A drug-related selfie posted to Facebook may not be the best career move.
In fact, it could instead constitute a case of what some refer to generically as selfie regret.
A suspected drug dealer in Florida who police claim boasted about his activities on Facebook was busted by an undercover officer for — you guessed it — drug dealing.
The Facebook selfie above seems to speak for itself. Another one of the suspect’s selfies posted to Facebook allegedly appears to depict him in a car handling a drug stash in a baggie and a wad of cash right next to a police cruiser. See below.
On its own Facebook page, the Martin County Sheriff’s Office subsequently added some additional images to the collection:
“These are photos of 21-year old Taylor Harrison of Port St. Lucie bragging on his Facebook page about his life as a drug dealer and how easy it is for him to sell drugs in front of our deputies. The first photo Taylor took himself as he pulled alongside one of our deputies. The second photo is a selfie of Taylor with stacks of drug cash and drugs that he says he sells. Notice next to his car, is a patrol car…”
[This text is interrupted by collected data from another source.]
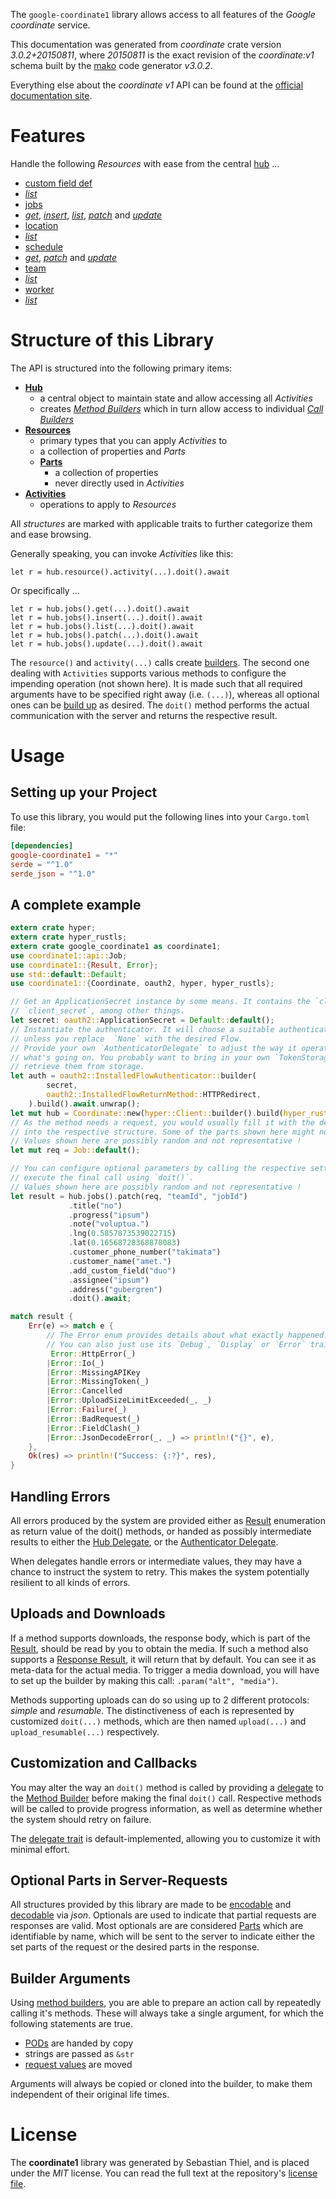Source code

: <!---
DO NOT EDIT !
This file was generated automatically from 'src/mako/api/README.md.mako'
DO NOT EDIT !
-->
The `google-coordinate1` library allows access to all features of the *Google coordinate* service.

This documentation was generated from *coordinate* crate version *3.0.2+20150811*, where *20150811* is the exact revision of the *coordinate:v1* schema built by the [mako](http://www.makotemplates.org/) code generator *v3.0.2*.

Everything else about the *coordinate* *v1* API can be found at the
[official documentation site](https://developers.google.com/coordinate/).
# Features

Handle the following *Resources* with ease from the central [hub](https://docs.rs/google-coordinate1/3.0.2+20150811/google_coordinate1/Coordinate) ... 

* [custom field def](https://docs.rs/google-coordinate1/3.0.2+20150811/google_coordinate1/api::CustomFieldDef)
 * [*list*](https://docs.rs/google-coordinate1/3.0.2+20150811/google_coordinate1/api::CustomFieldDefListCall)
* [jobs](https://docs.rs/google-coordinate1/3.0.2+20150811/google_coordinate1/api::Job)
 * [*get*](https://docs.rs/google-coordinate1/3.0.2+20150811/google_coordinate1/api::JobGetCall), [*insert*](https://docs.rs/google-coordinate1/3.0.2+20150811/google_coordinate1/api::JobInsertCall), [*list*](https://docs.rs/google-coordinate1/3.0.2+20150811/google_coordinate1/api::JobListCall), [*patch*](https://docs.rs/google-coordinate1/3.0.2+20150811/google_coordinate1/api::JobPatchCall) and [*update*](https://docs.rs/google-coordinate1/3.0.2+20150811/google_coordinate1/api::JobUpdateCall)
* [location](https://docs.rs/google-coordinate1/3.0.2+20150811/google_coordinate1/api::Location)
 * [*list*](https://docs.rs/google-coordinate1/3.0.2+20150811/google_coordinate1/api::LocationListCall)
* [schedule](https://docs.rs/google-coordinate1/3.0.2+20150811/google_coordinate1/api::Schedule)
 * [*get*](https://docs.rs/google-coordinate1/3.0.2+20150811/google_coordinate1/api::ScheduleGetCall), [*patch*](https://docs.rs/google-coordinate1/3.0.2+20150811/google_coordinate1/api::SchedulePatchCall) and [*update*](https://docs.rs/google-coordinate1/3.0.2+20150811/google_coordinate1/api::ScheduleUpdateCall)
* [team](https://docs.rs/google-coordinate1/3.0.2+20150811/google_coordinate1/api::Team)
 * [*list*](https://docs.rs/google-coordinate1/3.0.2+20150811/google_coordinate1/api::TeamListCall)
* [worker](https://docs.rs/google-coordinate1/3.0.2+20150811/google_coordinate1/api::Worker)
 * [*list*](https://docs.rs/google-coordinate1/3.0.2+20150811/google_coordinate1/api::WorkerListCall)




# Structure of this Library

The API is structured into the following primary items:

* **[Hub](https://docs.rs/google-coordinate1/3.0.2+20150811/google_coordinate1/Coordinate)**
    * a central object to maintain state and allow accessing all *Activities*
    * creates [*Method Builders*](https://docs.rs/google-coordinate1/3.0.2+20150811/google_coordinate1/client::MethodsBuilder) which in turn
      allow access to individual [*Call Builders*](https://docs.rs/google-coordinate1/3.0.2+20150811/google_coordinate1/client::CallBuilder)
* **[Resources](https://docs.rs/google-coordinate1/3.0.2+20150811/google_coordinate1/client::Resource)**
    * primary types that you can apply *Activities* to
    * a collection of properties and *Parts*
    * **[Parts](https://docs.rs/google-coordinate1/3.0.2+20150811/google_coordinate1/client::Part)**
        * a collection of properties
        * never directly used in *Activities*
* **[Activities](https://docs.rs/google-coordinate1/3.0.2+20150811/google_coordinate1/client::CallBuilder)**
    * operations to apply to *Resources*

All *structures* are marked with applicable traits to further categorize them and ease browsing.

Generally speaking, you can invoke *Activities* like this:

```Rust,ignore
let r = hub.resource().activity(...).doit().await
```

Or specifically ...

```ignore
let r = hub.jobs().get(...).doit().await
let r = hub.jobs().insert(...).doit().await
let r = hub.jobs().list(...).doit().await
let r = hub.jobs().patch(...).doit().await
let r = hub.jobs().update(...).doit().await
```

The `resource()` and `activity(...)` calls create [builders][builder-pattern]. The second one dealing with `Activities` 
supports various methods to configure the impending operation (not shown here). It is made such that all required arguments have to be 
specified right away (i.e. `(...)`), whereas all optional ones can be [build up][builder-pattern] as desired.
The `doit()` method performs the actual communication with the server and returns the respective result.

# Usage

## Setting up your Project

To use this library, you would put the following lines into your `Cargo.toml` file:

```toml
[dependencies]
google-coordinate1 = "*"
serde = "^1.0"
serde_json = "^1.0"
```

## A complete example

```Rust
extern crate hyper;
extern crate hyper_rustls;
extern crate google_coordinate1 as coordinate1;
use coordinate1::api::Job;
use coordinate1::{Result, Error};
use std::default::Default;
use coordinate1::{Coordinate, oauth2, hyper, hyper_rustls};

// Get an ApplicationSecret instance by some means. It contains the `client_id` and 
// `client_secret`, among other things.
let secret: oauth2::ApplicationSecret = Default::default();
// Instantiate the authenticator. It will choose a suitable authentication flow for you, 
// unless you replace  `None` with the desired Flow.
// Provide your own `AuthenticatorDelegate` to adjust the way it operates and get feedback about 
// what's going on. You probably want to bring in your own `TokenStorage` to persist tokens and
// retrieve them from storage.
let auth = oauth2::InstalledFlowAuthenticator::builder(
        secret,
        oauth2::InstalledFlowReturnMethod::HTTPRedirect,
    ).build().await.unwrap();
let mut hub = Coordinate::new(hyper::Client::builder().build(hyper_rustls::HttpsConnector::with_native_roots().https_or_http().enable_http1().enable_http2().build()), auth);
// As the method needs a request, you would usually fill it with the desired information
// into the respective structure. Some of the parts shown here might not be applicable !
// Values shown here are possibly random and not representative !
let mut req = Job::default();

// You can configure optional parameters by calling the respective setters at will, and
// execute the final call using `doit()`.
// Values shown here are possibly random and not representative !
let result = hub.jobs().patch(req, "teamId", "jobId")
             .title("no")
             .progress("ipsum")
             .note("voluptua.")
             .lng(0.5857873539022715)
             .lat(0.16568728368878083)
             .customer_phone_number("takimata")
             .customer_name("amet.")
             .add_custom_field("duo")
             .assignee("ipsum")
             .address("gubergren")
             .doit().await;

match result {
    Err(e) => match e {
        // The Error enum provides details about what exactly happened.
        // You can also just use its `Debug`, `Display` or `Error` traits
         Error::HttpError(_)
        |Error::Io(_)
        |Error::MissingAPIKey
        |Error::MissingToken(_)
        |Error::Cancelled
        |Error::UploadSizeLimitExceeded(_, _)
        |Error::Failure(_)
        |Error::BadRequest(_)
        |Error::FieldClash(_)
        |Error::JsonDecodeError(_, _) => println!("{}", e),
    },
    Ok(res) => println!("Success: {:?}", res),
}

```
## Handling Errors

All errors produced by the system are provided either as [Result](https://docs.rs/google-coordinate1/3.0.2+20150811/google_coordinate1/client::Result) enumeration as return value of
the doit() methods, or handed as possibly intermediate results to either the 
[Hub Delegate](https://docs.rs/google-coordinate1/3.0.2+20150811/google_coordinate1/client::Delegate), or the [Authenticator Delegate](https://docs.rs/yup-oauth2/*/yup_oauth2/trait.AuthenticatorDelegate.html).

When delegates handle errors or intermediate values, they may have a chance to instruct the system to retry. This 
makes the system potentially resilient to all kinds of errors.

## Uploads and Downloads
If a method supports downloads, the response body, which is part of the [Result](https://docs.rs/google-coordinate1/3.0.2+20150811/google_coordinate1/client::Result), should be
read by you to obtain the media.
If such a method also supports a [Response Result](https://docs.rs/google-coordinate1/3.0.2+20150811/google_coordinate1/client::ResponseResult), it will return that by default.
You can see it as meta-data for the actual media. To trigger a media download, you will have to set up the builder by making
this call: `.param("alt", "media")`.

Methods supporting uploads can do so using up to 2 different protocols: 
*simple* and *resumable*. The distinctiveness of each is represented by customized 
`doit(...)` methods, which are then named `upload(...)` and `upload_resumable(...)` respectively.

## Customization and Callbacks

You may alter the way an `doit()` method is called by providing a [delegate](https://docs.rs/google-coordinate1/3.0.2+20150811/google_coordinate1/client::Delegate) to the 
[Method Builder](https://docs.rs/google-coordinate1/3.0.2+20150811/google_coordinate1/client::CallBuilder) before making the final `doit()` call. 
Respective methods will be called to provide progress information, as well as determine whether the system should 
retry on failure.

The [delegate trait](https://docs.rs/google-coordinate1/3.0.2+20150811/google_coordinate1/client::Delegate) is default-implemented, allowing you to customize it with minimal effort.

## Optional Parts in Server-Requests

All structures provided by this library are made to be [encodable](https://docs.rs/google-coordinate1/3.0.2+20150811/google_coordinate1/client::RequestValue) and 
[decodable](https://docs.rs/google-coordinate1/3.0.2+20150811/google_coordinate1/client::ResponseResult) via *json*. Optionals are used to indicate that partial requests are responses 
are valid.
Most optionals are are considered [Parts](https://docs.rs/google-coordinate1/3.0.2+20150811/google_coordinate1/client::Part) which are identifiable by name, which will be sent to 
the server to indicate either the set parts of the request or the desired parts in the response.

## Builder Arguments

Using [method builders](https://docs.rs/google-coordinate1/3.0.2+20150811/google_coordinate1/client::CallBuilder), you are able to prepare an action call by repeatedly calling it's methods.
These will always take a single argument, for which the following statements are true.

* [PODs][wiki-pod] are handed by copy
* strings are passed as `&str`
* [request values](https://docs.rs/google-coordinate1/3.0.2+20150811/google_coordinate1/client::RequestValue) are moved

Arguments will always be copied or cloned into the builder, to make them independent of their original life times.

[wiki-pod]: http://en.wikipedia.org/wiki/Plain_old_data_structure
[builder-pattern]: http://en.wikipedia.org/wiki/Builder_pattern
[google-go-api]: https://github.com/google/google-api-go-client

# License
The **coordinate1** library was generated by Sebastian Thiel, and is placed 
under the *MIT* license.
You can read the full text at the repository's [license file][repo-license].

[repo-license]: https://github.com/Byron/google-apis-rsblob/main/LICENSE.md
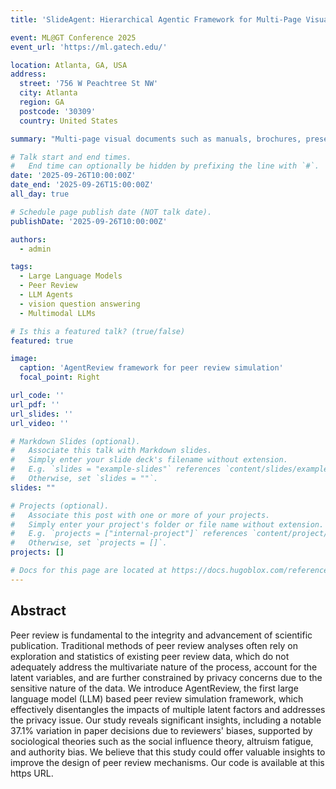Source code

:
 ```yaml
---
title: 'SlideAgent: Hierarchical Agentic Framework for Multi-Page Visual Document Understanding'

event: ML@GT Conference 2025
event_url: 'https://ml.gatech.edu/'

location: Atlanta, GA, USA
address:
  street: '756 W Peachtree St NW'
  city: Atlanta
  region: GA
  postcode: '30309'
  country: United States

summary: "Multi-page visual documents such as manuals, brochures, presentations, and posters convey key information through layout, colors, icons, and cross-slide references. While large language models (LLMs) offer opportunities in document understanding, current systems struggle with complex, multi-page visual documents, particularly in fine-grained reasoning over elements and pages. We introduce SlideAgent, a versatile agentic framework for understanding multi-modal, multi-page, and multi-layout documents, especially slide decks. SlideAgent employs specialized agents and decomposes reasoning into three specialized levels--global, page, and element--to construct a structured, query-agnostic representation that captures both overarching themes and detailed visual or textual cues. During inference, SlideAgent selectively activates specialized agents for multi-level reasoning and integrates their outputs into coherent, context-aware answers. Extensive experiments show that SlideAgent achieves significant improvement over both proprietary (+7.9 over GPT-4o) and open-source models (+9.8 over InternVL3-8B). Our code is available at https://anonymous.4open.science/r/SlideAgent. "

# Talk start and end times.
#   End time can optionally be hidden by prefixing the line with `#`.
date: '2025-09-26T10:00:00Z'
date_end: '2025-09-26T15:00:00Z'
all_day: true

# Schedule page publish date (NOT talk date).
publishDate: '2025-09-26T10:00:00Z'

authors:
  - admin

tags:
  - Large Language Models
  - Peer Review
  - LLM Agents
  - vision question answering
  - Multimodal LLMs

# Is this a featured talk? (true/false)
featured: true

image:
  caption: 'AgentReview framework for peer review simulation'
  focal_point: Right

url_code: ''
url_pdf: ''
url_slides: ''
url_video: ''

# Markdown Slides (optional).
#   Associate this talk with Markdown slides.
#   Simply enter your slide deck's filename without extension.
#   E.g. `slides = "example-slides"` references `content/slides/example-slides.md`.
#   Otherwise, set `slides = ""`.
slides: ""

# Projects (optional).
#   Associate this post with one or more of your projects.
#   Simply enter your project's folder or file name without extension.
#   E.g. `projects = ["internal-project"]` references `content/project/internal-project/index.md`.
#   Otherwise, set `projects = []`.
projects: []

# Docs for this page are located at https://docs.hugoblox.com/reference/
---
```


## Abstract

Peer review is fundamental to the integrity and advancement of scientific publication. Traditional methods of peer review analyses often rely on exploration and statistics of existing peer review data, which do not adequately address the multivariate nature of the process, account for the latent variables, and are further constrained by privacy concerns due to the sensitive nature of the data. We introduce AgentReview, the first large language model (LLM) based peer review simulation framework, which effectively disentangles the impacts of multiple latent factors and addresses the privacy issue. Our study reveals significant insights, including a notable 37.1% variation in paper decisions due to reviewers' biases, supported by sociological theories such as the social influence theory, altruism fatigue, and authority bias. We believe that this study could offer valuable insights to improve the design of peer review mechanisms. Our code is available at this https URL.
The Sheriff’s office goes on to add a photo of what purports to be the undercover transaction in question as well as a booking photo. The suspect was charged with selling drugs to undercover narcotics detectives. “Since Taylor was kind of enough to share photos of us on his Facebook page, we thought we would share these photos of Taylor on our page. Taylor’s bond is $55,500,” explained the sheriff’s Facebook posting.
Reportedly he was charged with a prior drug misdemeanor earlier this year.
In 2013, the Oxford University Press declared selfie the word of the year and added it to the online version of the Oxford Dictionary.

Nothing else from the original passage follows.